EXTRACTED MATERIAL
- - - - - - -

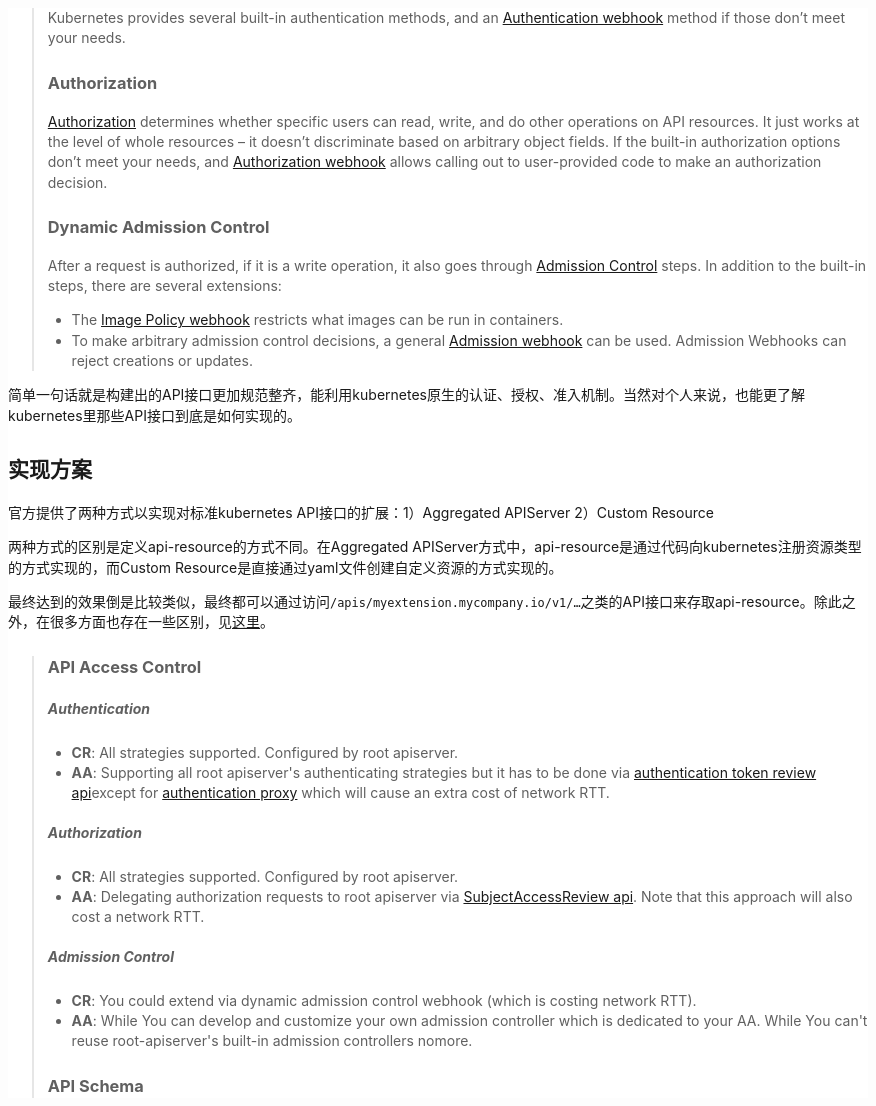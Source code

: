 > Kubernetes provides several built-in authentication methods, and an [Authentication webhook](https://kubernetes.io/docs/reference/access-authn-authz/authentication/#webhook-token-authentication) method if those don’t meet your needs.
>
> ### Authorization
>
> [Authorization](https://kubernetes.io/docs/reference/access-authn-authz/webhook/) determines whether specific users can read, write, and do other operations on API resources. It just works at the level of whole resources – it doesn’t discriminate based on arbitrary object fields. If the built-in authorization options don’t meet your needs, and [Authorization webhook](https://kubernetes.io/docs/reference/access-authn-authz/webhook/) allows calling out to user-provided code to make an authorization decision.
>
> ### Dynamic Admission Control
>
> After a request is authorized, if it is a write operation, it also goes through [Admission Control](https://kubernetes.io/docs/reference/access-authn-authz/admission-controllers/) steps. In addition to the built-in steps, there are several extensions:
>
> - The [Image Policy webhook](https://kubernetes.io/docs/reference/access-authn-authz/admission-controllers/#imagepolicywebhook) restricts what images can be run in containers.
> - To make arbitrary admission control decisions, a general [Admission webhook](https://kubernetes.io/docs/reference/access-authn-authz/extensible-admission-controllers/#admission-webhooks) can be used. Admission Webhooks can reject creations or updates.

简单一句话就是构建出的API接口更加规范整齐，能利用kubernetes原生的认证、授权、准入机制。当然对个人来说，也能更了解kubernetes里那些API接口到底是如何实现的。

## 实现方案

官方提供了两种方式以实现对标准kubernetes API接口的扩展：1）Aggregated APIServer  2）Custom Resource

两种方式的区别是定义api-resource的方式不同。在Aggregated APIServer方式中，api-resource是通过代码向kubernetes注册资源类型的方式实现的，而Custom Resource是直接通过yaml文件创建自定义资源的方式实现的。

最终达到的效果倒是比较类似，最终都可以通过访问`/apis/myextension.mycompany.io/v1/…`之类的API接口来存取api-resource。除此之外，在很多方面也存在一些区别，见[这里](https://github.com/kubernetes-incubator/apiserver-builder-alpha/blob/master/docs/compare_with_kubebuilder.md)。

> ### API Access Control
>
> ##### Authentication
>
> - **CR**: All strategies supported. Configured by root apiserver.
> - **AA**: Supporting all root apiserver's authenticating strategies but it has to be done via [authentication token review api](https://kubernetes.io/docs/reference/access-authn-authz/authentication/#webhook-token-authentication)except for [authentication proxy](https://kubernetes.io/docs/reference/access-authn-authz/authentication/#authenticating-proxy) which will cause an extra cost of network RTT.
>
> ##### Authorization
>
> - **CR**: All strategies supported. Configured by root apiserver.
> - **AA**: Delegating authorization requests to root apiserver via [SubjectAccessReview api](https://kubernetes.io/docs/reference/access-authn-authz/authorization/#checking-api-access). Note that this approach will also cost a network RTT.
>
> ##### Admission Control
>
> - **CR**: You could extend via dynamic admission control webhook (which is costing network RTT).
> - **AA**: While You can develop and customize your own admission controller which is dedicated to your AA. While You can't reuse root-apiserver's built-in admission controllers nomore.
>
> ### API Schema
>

- - - - - - -

WORK ITEM
Looking over the records, find each line with the word "write" and copy it.

TASK SOLUTION
> [Authorization](https://kubernetes.io/docs/reference/access-authn-authz/webhook/) determines whether specific users can read, write, and do other operations on API resources. It just works at the level of whole resources – it doesn’t discriminate based on arbitrary object fields. If the built-in authorization options don’t meet your needs, and [Authorization webhook](https://kubernetes.io/docs/reference/access-authn-authz/webhook/) allows calling out to user-provided code to make an authorization decision.
> After a request is authorized, if it is a write operation, it also goes through [Admission Control](https://kubernetes.io/docs/reference/access-authn-authz/admission-controllers/) steps. In addition to the built-in steps, there are several extensions:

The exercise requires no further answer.